Visible-light photocatalytic activity of TiOxNy thin films obtained by reactive multi-pulse High Power Impulse Magnetron Sputtering

Reactive High Power Impulse Magnetron Sputtering operated in multi-pulse mode (m-HiPIMS) of a pure Ti target in Ar/N2/O2 gas mixture (mass flow rates of 50, 2 and 0.16sccm, respectively) has been used for the deposition of titanium oxynitride (TiOxNy) thin films with variable content of nitrogen (from 0.6at.% to 24.2at.%). Increase of the nitrogen content in the deposited TiOxNy thin films determined a decrease of the optical bandgap energy and a corresponding increase of visible light adsorption. The photocatalytic activity for water molecule splitting of the films deposited on metallic substrate, which were used as the photo-anode in an electrochemical cell, has been investigated by measurements of photoelectrochemical current intensity versus biasing voltage during on/off cycles of visible light irradiation (sun light simulated by a xenon lamp). The as-deposited films have a short range order corresponding to rutile and anatase structures and showed very weak photocatalytic activity and chemical instability in the electrolyte of the photoelectrochemical cell.
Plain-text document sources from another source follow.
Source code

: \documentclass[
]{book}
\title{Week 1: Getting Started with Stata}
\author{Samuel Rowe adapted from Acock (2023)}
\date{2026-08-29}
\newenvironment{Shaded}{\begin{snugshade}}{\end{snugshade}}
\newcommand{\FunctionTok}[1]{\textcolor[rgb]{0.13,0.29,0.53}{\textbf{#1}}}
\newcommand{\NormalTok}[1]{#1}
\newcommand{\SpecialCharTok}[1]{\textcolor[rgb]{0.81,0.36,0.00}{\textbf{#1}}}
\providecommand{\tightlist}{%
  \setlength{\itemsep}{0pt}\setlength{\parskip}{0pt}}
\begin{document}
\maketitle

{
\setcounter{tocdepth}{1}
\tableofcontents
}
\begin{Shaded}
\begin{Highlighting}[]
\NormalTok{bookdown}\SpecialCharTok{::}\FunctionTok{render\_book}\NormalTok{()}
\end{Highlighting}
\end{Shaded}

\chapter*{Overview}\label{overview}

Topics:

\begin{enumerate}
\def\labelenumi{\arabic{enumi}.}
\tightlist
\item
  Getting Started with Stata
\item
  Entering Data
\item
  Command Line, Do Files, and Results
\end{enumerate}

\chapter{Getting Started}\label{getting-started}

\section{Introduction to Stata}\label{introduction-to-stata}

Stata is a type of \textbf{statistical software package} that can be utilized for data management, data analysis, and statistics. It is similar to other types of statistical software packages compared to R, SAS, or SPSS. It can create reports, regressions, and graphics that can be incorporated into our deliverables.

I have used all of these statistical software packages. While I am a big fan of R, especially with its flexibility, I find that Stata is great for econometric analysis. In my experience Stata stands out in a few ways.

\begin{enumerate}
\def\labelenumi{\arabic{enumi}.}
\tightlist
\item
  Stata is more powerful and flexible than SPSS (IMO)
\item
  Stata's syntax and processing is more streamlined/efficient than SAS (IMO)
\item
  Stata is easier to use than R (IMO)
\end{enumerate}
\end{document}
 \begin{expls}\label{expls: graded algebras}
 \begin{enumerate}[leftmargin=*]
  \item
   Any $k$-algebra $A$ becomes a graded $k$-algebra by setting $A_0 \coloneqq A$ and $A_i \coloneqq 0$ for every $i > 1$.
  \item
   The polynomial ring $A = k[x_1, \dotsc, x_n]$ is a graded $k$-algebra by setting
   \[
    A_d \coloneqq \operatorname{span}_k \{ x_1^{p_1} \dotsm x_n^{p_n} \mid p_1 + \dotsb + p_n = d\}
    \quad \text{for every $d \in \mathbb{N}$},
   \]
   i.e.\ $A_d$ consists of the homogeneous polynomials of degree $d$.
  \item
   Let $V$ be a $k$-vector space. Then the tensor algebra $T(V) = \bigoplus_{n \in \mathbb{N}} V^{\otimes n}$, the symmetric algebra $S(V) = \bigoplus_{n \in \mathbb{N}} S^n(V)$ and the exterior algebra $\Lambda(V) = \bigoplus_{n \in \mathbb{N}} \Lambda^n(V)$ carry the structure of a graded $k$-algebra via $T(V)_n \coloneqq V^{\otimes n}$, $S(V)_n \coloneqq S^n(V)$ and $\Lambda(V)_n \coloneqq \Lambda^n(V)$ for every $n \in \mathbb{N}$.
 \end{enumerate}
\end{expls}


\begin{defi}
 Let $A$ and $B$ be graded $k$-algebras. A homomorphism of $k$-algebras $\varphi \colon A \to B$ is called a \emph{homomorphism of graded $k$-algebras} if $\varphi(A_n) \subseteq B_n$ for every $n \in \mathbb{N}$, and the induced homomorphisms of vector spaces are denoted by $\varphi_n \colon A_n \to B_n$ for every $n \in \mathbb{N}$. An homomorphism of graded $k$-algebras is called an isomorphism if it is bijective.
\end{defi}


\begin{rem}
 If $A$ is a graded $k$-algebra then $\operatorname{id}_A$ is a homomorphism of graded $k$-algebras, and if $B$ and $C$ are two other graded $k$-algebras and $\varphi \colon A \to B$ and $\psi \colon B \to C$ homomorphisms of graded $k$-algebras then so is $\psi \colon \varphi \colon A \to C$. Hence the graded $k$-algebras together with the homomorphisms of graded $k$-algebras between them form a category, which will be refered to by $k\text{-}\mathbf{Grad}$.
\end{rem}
However, a post-deposition annealing treatment of the film with low content of nitrogen (0.6at.%) improved considerably the visible-light photocatalytic activity, the film crystalline order and chemical stability. •TiOxNy thin films were synthesized by multi-pulse High Power Impulse Magnetron Sputtering (m-HiPIMS) depositions.•The content of N atoms in the deposited films was changed from 0.6at.% to 24.2at.% by the HiPIMS pulsing frequency.•The energy bandgap decreased with the content of nitrogen from 3.18eV to 1.09eV.•Post deposition annealing of the films improved noticeably the crystalline order and photocatalytic activity.•The annealed TiOxNy film with low content of N showed the best crystalline order and photocatalytic activity.